• [WHAT YOU SHOULD DO] For each line of the listing that includes the word "also", show the whole line.

[[ GIVEN DATA, beginning ]]

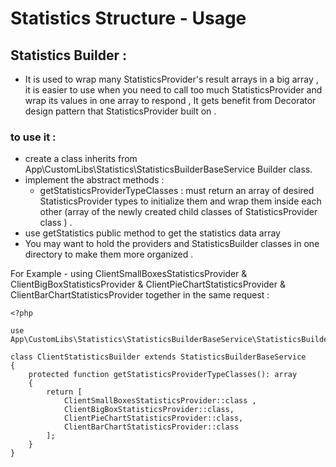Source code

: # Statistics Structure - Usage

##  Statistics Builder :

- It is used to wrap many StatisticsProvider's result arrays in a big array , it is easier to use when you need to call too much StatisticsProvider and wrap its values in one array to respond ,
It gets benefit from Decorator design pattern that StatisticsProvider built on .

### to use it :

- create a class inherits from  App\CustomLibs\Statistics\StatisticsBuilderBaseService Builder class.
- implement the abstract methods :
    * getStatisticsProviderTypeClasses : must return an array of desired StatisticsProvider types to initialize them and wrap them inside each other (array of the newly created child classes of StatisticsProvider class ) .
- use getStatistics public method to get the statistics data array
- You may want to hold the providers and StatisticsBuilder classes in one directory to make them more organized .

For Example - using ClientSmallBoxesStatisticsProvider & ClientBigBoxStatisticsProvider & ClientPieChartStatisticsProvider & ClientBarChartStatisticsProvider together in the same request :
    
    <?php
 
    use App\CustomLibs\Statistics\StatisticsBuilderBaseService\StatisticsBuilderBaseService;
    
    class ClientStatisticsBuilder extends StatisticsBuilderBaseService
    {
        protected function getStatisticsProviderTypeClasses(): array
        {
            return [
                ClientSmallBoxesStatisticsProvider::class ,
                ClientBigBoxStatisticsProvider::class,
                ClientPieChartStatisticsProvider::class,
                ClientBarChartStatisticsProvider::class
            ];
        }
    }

[[ GIVEN DATA, end ]]
[[ GIVEN DATA, beginning ]]

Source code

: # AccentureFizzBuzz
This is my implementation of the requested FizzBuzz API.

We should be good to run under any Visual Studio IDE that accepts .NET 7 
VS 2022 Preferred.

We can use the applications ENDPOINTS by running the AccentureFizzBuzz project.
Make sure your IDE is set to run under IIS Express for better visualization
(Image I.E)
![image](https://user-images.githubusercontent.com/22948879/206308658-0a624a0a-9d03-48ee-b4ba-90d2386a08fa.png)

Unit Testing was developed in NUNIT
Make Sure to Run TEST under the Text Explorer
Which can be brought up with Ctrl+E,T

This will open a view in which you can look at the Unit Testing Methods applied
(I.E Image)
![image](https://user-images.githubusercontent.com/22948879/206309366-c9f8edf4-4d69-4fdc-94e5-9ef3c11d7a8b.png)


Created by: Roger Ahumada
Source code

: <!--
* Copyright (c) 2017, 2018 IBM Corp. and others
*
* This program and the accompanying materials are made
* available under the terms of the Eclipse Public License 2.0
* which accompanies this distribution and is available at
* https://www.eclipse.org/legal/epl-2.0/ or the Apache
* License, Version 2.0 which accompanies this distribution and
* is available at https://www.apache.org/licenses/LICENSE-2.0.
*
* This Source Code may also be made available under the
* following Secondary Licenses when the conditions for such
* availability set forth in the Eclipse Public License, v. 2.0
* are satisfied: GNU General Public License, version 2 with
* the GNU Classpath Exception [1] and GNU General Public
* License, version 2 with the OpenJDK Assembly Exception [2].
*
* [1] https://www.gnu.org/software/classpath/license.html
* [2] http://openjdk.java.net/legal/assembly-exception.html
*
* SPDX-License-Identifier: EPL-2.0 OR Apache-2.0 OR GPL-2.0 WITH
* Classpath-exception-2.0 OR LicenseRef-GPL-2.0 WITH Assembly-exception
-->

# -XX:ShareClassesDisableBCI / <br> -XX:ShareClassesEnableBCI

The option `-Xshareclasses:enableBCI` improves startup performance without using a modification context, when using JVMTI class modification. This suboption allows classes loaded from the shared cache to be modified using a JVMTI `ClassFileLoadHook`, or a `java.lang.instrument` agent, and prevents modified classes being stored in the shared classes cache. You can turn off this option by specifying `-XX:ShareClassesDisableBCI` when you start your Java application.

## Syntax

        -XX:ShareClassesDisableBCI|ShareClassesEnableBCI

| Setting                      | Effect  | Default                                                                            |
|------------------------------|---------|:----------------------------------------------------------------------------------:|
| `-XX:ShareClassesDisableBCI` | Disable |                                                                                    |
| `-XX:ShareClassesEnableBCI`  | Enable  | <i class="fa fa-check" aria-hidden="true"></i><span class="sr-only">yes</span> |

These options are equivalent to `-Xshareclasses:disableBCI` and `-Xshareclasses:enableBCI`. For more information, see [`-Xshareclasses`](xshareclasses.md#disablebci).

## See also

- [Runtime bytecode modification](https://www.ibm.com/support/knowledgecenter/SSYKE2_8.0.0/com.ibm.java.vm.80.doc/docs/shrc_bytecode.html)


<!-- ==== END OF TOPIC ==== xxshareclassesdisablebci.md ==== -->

[[ GIVEN DATA, end ]]

• [ANSWER BOX]
* This Source Code may also be made available under the
## See also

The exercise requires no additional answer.